At the protest on Dec. 14, organized by opposition movement Other Russia, police seemed keen to put his words into action. The protest had been banned by local authorities (a nationalist protest on the evening of Dec. 12 had been allowed to go ahead), but dozens of people still turned up at Triumfalnaya Ploshchad. They were met by hundreds of police officers, reinforced by feared OMON special police units.

The arrests began immediately, with the police detaining several activists as they arrived. When violent attempts to tear a placard of an elderly lady with a crutch brought cries of "Shame!" from the crowd, the police moved in to violently seize those shouting loudest, carrying them off and stuffing them into waiting vans.

"I came here by chance," said Galina Belova, 52, who stopped to watch as she passed by with her husband. "I can't believe what they are doing."

One woman was dragged off by her hair and another protester was hurled to the ground, where he hit his head. The arrests became increasingly arbitrary, as the police asked everyone in the area what they were doing there. A reporter from the Moscow Times newspaper was among dozens arrested. "There were isolated attempts at hooliganism and illegal activity, which were suppressed in time by law enforcement officers," a spokesman for the Moscow police force told Interfax news agency.

The concentration of power in the hands of Putin and his allies allows them wide scope for action, unlike in Ukraine. "Luckily for the Ukrainian people, political power is not monopolized in one group as it is in Russia," said Kiselyov, the political analyst.

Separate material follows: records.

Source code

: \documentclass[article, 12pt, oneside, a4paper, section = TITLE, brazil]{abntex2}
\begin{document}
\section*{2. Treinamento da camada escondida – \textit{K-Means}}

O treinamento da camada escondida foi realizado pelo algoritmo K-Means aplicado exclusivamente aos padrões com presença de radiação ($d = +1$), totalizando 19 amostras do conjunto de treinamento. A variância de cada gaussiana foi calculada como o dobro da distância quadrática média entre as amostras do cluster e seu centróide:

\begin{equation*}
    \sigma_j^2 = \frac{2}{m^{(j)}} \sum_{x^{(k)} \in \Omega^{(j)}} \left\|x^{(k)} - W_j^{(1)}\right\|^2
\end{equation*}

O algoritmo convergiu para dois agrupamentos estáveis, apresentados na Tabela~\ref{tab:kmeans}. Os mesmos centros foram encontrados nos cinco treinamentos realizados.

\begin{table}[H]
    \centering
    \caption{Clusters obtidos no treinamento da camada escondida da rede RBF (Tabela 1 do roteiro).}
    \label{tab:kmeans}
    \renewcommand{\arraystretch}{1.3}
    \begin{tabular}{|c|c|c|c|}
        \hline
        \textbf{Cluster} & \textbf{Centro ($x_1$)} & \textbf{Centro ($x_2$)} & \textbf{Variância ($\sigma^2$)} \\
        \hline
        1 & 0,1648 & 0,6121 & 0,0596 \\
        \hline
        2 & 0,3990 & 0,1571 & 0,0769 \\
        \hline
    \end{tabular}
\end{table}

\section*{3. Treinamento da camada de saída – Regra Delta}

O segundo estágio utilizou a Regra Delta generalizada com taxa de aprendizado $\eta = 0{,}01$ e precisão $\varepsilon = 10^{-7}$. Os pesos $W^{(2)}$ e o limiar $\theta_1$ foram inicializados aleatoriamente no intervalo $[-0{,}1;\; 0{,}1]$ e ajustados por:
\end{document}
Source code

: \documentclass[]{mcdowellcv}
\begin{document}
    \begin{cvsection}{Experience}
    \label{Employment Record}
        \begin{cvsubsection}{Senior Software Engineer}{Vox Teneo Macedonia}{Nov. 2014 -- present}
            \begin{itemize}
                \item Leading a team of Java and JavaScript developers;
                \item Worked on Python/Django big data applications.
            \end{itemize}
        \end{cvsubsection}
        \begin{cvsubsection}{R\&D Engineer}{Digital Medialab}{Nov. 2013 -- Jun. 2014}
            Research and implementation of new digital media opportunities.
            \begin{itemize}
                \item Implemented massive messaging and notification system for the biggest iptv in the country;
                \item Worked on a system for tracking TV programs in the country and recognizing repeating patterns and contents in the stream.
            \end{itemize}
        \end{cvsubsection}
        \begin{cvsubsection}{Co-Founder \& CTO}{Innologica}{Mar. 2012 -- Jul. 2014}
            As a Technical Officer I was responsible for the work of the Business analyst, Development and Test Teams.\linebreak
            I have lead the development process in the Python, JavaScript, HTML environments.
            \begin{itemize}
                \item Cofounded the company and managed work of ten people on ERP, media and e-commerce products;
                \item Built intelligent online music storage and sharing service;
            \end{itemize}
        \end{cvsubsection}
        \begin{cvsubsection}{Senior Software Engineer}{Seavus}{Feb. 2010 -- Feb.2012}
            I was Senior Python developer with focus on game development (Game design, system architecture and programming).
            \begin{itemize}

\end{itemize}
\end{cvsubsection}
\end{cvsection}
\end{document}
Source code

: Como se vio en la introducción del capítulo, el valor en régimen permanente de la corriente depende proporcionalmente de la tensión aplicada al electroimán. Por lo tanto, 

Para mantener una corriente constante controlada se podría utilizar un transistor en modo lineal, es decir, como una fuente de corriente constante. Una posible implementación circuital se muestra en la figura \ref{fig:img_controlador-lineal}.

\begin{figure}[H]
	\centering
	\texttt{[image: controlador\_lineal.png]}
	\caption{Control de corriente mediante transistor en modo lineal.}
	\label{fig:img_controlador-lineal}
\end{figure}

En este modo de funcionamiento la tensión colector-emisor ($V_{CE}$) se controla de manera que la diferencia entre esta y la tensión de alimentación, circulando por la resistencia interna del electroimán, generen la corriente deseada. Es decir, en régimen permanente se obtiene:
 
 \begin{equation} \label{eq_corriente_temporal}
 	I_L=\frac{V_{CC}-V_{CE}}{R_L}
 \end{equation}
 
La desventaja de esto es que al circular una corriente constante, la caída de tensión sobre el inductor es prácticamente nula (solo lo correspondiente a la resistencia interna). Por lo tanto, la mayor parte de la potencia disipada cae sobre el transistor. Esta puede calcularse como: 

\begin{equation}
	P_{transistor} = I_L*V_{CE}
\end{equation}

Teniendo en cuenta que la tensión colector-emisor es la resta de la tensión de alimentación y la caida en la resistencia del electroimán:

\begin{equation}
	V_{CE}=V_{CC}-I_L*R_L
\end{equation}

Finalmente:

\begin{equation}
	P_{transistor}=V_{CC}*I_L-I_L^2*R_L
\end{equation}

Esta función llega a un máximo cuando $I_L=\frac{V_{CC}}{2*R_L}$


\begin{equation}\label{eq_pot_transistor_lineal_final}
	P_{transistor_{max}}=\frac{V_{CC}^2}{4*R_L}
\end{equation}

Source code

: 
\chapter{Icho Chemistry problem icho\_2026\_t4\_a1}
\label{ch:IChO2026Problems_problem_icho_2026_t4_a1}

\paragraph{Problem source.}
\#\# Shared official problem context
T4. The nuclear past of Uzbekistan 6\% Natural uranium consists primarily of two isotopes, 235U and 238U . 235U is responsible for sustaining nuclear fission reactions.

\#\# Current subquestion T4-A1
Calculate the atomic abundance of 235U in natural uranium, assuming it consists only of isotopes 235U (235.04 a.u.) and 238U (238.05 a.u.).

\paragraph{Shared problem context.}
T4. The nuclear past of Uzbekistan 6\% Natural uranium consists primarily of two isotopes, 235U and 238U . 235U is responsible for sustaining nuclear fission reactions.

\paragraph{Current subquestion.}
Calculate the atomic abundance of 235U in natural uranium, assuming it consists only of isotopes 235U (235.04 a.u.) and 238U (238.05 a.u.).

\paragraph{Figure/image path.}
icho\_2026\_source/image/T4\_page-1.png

This includes changing legislation. Last week, the Duma voted to end jury trials for cases of terrorism or treason. On Dec. 12, a bill was submitted proposing to expand the definition of treason to "a deed aimed against the security of the Russian Federation, including her constitutional order, sovereignty, territorial and state integrity."

Kiselyov said these moves reminded him of 1937, the start of Josef Stalin's Great Purge, when any public criticism of the authorities could be interpreted as high treason. "It reflects certain trends in the corridors of power. People in the Kremlin and the government are playing with these ideas of how to deal with the opposition."